4. AI-Driven Sales Messaging and Intelligence: LinkedIn serves as an indispensable networking platform, and the ability to instantaneously tailor content to individual preferences is increasingly influential. Leveraging AI/ML for customizing and technical content summaries can prove immensely powerful.
5. AI Work Assistants: Cleanup, Follow-Up, and Aggregation: Consider the numerous meetings each week bereft of post-meeting reports or After-Action Reviews (AAR). The potency of such meetings, whether virtual or in person, hinges on the presence of clarity regarding next steps, agreed-upon insights, and designated responsibilities. Imagine a simple AI assistant transcribing proceedings, discerning patterns, and following up on action items as scheduled. Zoom’s AI companion is just one of these tools. Going forward, there should be no justification for unproductive meetings. The corporate world in the U.S. witnesses approximately eleven million meetings daily, totaling a billion per year. A mere 15% improvement in these meetings could significantly enhance outcomes. Picture the ability to review your role, contributions, and areas you may have missed—it’s akin to reviewing NFL game footage in terms of its impact.
6. AI/ML as a Personal Tutor: Dream Box: Learning mathematics proved to be a formidable challenge for me. Despite the sincere efforts of every teacher, their instructional techniques, uniform in approach, did not yield results after multiple attempts. Eventually, a private tutor asked me about my preferred learning style, and success was immediate. The fundamental strength of AI lies in its ability to personalize the acquisition, comprehension, and application of new skills. Beyond mathematics, this capability can extend to acquiring new software proficiencies or resolving complex technical challenges. This capacity underpins ventures like Dream Box. Just imagine the potential of saying to colleagues, “Let’s rapidly acquire this new skill for success.”

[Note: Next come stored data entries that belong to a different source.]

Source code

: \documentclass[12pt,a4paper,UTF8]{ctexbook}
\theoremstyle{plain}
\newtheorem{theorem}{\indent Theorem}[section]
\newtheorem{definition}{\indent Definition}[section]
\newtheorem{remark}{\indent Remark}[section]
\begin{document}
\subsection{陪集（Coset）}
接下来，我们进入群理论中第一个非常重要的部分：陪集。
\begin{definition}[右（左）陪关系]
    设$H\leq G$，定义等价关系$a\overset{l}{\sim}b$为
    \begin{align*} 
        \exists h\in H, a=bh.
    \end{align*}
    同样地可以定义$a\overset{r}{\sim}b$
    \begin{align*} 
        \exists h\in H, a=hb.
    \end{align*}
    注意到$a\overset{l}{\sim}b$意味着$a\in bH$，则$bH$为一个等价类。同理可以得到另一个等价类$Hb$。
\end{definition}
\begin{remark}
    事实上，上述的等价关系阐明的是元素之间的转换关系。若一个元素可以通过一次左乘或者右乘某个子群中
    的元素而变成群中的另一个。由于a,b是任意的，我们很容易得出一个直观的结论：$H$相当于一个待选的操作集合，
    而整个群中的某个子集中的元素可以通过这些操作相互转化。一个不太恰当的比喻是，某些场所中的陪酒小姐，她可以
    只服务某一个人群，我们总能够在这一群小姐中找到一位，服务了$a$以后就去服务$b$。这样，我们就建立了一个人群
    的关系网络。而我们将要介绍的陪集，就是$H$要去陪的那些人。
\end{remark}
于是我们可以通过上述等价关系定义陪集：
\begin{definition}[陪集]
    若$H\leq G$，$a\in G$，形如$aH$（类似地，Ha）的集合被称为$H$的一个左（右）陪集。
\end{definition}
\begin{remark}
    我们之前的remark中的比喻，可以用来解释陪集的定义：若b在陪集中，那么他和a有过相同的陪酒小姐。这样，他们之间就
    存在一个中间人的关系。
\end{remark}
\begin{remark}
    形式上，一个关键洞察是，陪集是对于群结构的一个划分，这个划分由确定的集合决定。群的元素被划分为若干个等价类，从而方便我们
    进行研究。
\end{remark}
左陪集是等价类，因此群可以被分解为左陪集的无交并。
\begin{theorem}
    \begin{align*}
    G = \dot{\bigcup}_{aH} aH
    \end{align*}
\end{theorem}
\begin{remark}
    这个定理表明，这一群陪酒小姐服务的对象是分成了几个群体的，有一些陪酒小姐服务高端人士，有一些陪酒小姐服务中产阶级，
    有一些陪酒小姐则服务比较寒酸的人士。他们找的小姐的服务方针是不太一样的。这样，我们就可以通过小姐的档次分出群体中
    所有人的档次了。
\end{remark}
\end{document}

Jack Welch, the former CEO of GE, once declared, “If the rate of change on the outside exceeds the rate of change on the inside, the end is near.” AI/ML stands as a testimony to this axiom. There are minimal barriers to embracing a transformative AI/ML paradigm, given the countless opportunities to harness it as a differentiating asset. In the past, much was said about data being the new oil in the digital economy. Just as those who initially discovered and extracted oil in Pennsylvania in 1859 could not foresee the profound impact of the combustion engine, we may not fully grasp the potential of data until it is harnessed by AI/ML. AI/ML represents the combustion engine equivalent for data. Every organization possesses a reservoir of the right data internally, supplemented by external data, enabling the development of AI/ML engines. Consider, for instance, chatbots for service and support—these dynamic systems continually learn from ongoing outcomes and data, akin to system one and system two thinking. The insights AI/ML systems reveal and the challenges they solve are virtually boundless and will evolve continuously from yesterday through today and into tomorrow.
AI/ML empowers you to adapt as swiftly as, or even more swiftly than, the world surrounding you. Embracing AI/ML now renders tomorrow highly unpredictable, as the opportunities it offers are limitless and unbound by the confines of yesterday’s experiences. The choice to adopt AI/ML is one that should already be underway.”